• [TASK GOAL]: The word to find is "guide". State how many lines below contain it, giving only the number.

____

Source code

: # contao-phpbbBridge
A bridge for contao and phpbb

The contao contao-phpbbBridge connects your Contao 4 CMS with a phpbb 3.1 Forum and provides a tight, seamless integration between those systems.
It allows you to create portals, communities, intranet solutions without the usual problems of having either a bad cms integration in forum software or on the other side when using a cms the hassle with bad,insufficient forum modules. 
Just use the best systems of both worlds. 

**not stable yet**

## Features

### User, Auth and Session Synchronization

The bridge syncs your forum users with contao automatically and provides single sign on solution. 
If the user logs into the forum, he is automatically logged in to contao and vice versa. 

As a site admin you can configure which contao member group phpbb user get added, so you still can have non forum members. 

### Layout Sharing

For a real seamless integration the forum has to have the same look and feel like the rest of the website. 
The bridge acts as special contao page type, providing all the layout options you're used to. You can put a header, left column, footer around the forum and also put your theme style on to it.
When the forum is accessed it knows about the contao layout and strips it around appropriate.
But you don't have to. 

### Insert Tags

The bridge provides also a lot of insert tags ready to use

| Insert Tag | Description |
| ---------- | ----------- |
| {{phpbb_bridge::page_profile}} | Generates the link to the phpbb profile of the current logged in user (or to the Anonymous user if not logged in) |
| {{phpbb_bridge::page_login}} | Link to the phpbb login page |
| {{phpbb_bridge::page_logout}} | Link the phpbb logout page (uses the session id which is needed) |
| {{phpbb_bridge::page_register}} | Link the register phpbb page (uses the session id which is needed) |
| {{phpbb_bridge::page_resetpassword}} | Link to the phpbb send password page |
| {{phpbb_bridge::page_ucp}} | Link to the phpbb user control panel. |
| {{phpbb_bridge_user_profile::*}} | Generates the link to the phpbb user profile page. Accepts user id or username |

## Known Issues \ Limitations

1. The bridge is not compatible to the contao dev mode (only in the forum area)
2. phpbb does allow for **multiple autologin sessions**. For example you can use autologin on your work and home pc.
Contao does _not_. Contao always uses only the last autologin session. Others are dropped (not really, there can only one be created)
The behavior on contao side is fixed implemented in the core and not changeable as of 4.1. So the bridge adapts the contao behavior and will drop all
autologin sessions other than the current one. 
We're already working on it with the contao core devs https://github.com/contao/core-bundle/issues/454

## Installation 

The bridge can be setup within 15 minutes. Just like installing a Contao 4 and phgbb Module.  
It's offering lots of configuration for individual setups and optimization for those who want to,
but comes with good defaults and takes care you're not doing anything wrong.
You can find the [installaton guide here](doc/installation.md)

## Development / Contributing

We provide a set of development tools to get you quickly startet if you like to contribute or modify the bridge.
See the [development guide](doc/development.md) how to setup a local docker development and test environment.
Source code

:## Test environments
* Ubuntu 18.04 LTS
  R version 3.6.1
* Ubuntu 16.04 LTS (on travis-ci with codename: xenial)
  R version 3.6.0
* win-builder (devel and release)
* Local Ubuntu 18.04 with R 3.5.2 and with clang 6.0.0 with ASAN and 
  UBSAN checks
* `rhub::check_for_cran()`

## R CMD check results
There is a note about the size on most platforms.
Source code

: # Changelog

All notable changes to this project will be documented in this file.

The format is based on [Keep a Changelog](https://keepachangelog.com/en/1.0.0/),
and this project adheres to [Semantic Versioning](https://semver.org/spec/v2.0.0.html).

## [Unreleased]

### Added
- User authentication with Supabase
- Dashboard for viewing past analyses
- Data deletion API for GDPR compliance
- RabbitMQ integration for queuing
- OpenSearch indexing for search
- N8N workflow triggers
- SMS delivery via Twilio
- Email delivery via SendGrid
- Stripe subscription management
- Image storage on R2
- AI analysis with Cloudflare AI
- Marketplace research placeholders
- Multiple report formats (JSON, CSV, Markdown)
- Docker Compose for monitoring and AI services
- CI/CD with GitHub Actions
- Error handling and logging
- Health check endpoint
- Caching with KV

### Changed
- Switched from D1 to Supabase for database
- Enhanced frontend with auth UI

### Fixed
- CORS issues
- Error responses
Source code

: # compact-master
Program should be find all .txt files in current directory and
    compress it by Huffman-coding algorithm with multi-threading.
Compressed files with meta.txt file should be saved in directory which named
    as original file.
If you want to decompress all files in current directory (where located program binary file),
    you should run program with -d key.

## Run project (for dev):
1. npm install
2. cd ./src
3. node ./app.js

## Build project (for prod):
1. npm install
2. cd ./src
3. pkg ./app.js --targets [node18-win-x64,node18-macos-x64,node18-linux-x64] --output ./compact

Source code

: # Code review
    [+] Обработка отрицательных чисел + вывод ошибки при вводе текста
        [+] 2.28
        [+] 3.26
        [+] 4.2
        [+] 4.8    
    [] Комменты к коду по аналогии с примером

____

• [EXERCISE OUTPUT]: 2